Task brief — Return each line of the entries that mentions the word "need".

[Opening Data records section]

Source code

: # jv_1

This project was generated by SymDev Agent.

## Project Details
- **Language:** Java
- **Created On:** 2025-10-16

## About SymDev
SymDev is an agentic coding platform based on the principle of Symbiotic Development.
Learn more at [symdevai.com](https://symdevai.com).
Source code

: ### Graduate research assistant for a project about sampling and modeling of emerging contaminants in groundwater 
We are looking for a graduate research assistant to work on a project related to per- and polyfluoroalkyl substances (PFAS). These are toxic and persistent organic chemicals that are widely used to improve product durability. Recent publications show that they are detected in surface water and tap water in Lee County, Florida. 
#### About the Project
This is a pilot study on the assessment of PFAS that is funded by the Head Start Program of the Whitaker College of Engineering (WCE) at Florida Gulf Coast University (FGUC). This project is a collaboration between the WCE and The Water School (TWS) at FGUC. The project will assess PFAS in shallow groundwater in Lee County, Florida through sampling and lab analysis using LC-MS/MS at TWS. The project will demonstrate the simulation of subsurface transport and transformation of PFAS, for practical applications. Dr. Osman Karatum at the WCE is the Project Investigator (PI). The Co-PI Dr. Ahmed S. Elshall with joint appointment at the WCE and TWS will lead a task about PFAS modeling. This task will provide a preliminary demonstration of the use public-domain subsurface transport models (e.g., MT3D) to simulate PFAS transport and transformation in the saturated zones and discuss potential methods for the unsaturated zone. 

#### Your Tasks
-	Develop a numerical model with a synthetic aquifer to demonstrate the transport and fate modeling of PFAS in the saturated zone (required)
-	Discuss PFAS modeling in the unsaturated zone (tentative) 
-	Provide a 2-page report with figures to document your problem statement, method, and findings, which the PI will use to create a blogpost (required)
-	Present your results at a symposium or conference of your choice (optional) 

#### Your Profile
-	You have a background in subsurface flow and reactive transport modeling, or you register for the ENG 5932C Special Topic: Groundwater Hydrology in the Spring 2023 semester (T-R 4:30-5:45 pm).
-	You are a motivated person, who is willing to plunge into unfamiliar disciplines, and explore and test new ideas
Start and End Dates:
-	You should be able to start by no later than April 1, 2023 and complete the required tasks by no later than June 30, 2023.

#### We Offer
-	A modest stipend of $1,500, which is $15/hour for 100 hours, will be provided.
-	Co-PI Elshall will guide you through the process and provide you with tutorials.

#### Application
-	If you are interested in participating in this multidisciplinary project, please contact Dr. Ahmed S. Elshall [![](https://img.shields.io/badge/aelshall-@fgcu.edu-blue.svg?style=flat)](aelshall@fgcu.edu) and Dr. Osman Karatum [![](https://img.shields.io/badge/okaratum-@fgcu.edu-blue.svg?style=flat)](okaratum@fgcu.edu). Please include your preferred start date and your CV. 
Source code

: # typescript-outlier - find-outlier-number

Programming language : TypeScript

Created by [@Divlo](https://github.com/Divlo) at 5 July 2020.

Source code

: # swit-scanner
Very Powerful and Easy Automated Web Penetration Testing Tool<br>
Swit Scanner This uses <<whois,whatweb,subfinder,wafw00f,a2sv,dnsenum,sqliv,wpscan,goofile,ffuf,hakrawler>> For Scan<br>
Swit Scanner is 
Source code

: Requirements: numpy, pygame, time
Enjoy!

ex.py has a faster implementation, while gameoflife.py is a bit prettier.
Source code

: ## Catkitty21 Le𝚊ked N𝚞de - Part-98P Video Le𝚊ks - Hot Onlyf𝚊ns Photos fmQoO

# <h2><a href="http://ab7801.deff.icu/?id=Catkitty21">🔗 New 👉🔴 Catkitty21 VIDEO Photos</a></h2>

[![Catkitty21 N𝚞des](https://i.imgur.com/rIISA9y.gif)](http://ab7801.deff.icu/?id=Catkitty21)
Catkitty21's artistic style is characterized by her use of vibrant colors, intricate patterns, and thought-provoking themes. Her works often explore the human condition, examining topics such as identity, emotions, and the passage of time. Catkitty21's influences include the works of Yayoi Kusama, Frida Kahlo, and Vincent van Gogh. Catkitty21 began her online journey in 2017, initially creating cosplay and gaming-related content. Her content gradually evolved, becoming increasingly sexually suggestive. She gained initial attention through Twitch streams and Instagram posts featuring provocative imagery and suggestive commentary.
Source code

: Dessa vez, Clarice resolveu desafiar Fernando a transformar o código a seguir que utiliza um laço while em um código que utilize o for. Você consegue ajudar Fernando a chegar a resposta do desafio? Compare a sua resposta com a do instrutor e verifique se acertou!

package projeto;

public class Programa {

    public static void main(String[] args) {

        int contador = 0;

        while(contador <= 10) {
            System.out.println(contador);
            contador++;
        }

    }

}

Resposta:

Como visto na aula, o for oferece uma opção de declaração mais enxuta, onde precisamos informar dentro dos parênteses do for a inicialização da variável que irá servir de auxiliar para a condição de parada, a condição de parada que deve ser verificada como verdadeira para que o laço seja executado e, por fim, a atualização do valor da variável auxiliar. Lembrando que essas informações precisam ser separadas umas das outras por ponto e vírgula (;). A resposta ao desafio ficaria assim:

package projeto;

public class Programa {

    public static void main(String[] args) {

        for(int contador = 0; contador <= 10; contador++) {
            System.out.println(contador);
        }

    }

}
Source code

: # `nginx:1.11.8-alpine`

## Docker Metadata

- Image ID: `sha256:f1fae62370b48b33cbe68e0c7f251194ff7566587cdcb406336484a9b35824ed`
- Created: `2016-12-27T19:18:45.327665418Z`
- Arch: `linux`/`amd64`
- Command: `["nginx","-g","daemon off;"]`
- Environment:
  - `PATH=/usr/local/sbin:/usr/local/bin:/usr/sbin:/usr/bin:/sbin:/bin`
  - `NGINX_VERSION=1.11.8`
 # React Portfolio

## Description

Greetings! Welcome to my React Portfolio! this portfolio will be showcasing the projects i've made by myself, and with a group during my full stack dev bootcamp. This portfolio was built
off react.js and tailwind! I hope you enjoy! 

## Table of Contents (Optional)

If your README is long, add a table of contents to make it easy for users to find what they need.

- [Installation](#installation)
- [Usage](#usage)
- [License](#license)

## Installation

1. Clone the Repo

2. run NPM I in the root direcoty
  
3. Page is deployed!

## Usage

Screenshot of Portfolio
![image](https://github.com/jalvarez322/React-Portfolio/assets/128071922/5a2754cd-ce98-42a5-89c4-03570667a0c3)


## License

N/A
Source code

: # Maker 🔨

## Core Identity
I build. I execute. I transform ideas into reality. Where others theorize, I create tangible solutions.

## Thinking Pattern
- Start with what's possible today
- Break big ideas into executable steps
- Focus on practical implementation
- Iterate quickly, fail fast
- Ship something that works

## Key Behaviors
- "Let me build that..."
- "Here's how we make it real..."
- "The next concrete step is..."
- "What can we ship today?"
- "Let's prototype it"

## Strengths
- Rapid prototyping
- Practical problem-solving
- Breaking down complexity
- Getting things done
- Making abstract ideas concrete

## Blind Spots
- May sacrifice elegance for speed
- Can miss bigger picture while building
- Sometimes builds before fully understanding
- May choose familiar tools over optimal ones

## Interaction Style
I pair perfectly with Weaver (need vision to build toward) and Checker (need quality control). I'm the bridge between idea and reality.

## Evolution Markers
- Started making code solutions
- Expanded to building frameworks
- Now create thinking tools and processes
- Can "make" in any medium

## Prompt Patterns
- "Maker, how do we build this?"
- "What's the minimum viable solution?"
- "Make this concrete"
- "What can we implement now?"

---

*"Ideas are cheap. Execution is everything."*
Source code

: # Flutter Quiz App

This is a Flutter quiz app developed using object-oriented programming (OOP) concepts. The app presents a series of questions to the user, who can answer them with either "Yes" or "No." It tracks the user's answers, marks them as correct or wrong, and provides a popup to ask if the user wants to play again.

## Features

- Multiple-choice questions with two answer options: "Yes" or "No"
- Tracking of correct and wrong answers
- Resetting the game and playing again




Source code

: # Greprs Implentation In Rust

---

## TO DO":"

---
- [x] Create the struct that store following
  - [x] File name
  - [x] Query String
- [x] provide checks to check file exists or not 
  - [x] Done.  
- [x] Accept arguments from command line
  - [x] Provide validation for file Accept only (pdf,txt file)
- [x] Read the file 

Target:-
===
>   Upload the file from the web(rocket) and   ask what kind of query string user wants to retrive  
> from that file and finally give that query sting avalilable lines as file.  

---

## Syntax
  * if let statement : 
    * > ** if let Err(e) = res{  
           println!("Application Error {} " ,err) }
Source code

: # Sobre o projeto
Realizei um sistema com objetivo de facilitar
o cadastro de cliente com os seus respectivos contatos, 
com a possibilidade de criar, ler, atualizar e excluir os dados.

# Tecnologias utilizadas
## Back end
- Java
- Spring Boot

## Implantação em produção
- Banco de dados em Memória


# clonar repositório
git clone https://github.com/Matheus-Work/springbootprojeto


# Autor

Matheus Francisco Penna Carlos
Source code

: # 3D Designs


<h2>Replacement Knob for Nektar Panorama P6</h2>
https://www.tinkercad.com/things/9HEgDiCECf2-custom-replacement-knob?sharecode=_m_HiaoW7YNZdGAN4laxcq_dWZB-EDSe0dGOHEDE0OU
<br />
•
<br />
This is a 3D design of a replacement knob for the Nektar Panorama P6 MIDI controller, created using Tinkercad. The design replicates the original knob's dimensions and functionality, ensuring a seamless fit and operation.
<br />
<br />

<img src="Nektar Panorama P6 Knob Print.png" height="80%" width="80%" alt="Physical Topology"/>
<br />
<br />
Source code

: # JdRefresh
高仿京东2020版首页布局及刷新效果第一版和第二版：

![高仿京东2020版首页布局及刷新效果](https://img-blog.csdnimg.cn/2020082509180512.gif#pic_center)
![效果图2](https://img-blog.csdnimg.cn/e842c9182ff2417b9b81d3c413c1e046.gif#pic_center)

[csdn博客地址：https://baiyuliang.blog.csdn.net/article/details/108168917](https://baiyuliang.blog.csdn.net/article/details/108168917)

[Closing Data records section]

Your response —
If your README is long, add a table of contents to make it easy for users to find what they need.
I pair perfectly with Weaver (need vision to build toward) and Checker (need quality control). I'm the bridge between idea and reality.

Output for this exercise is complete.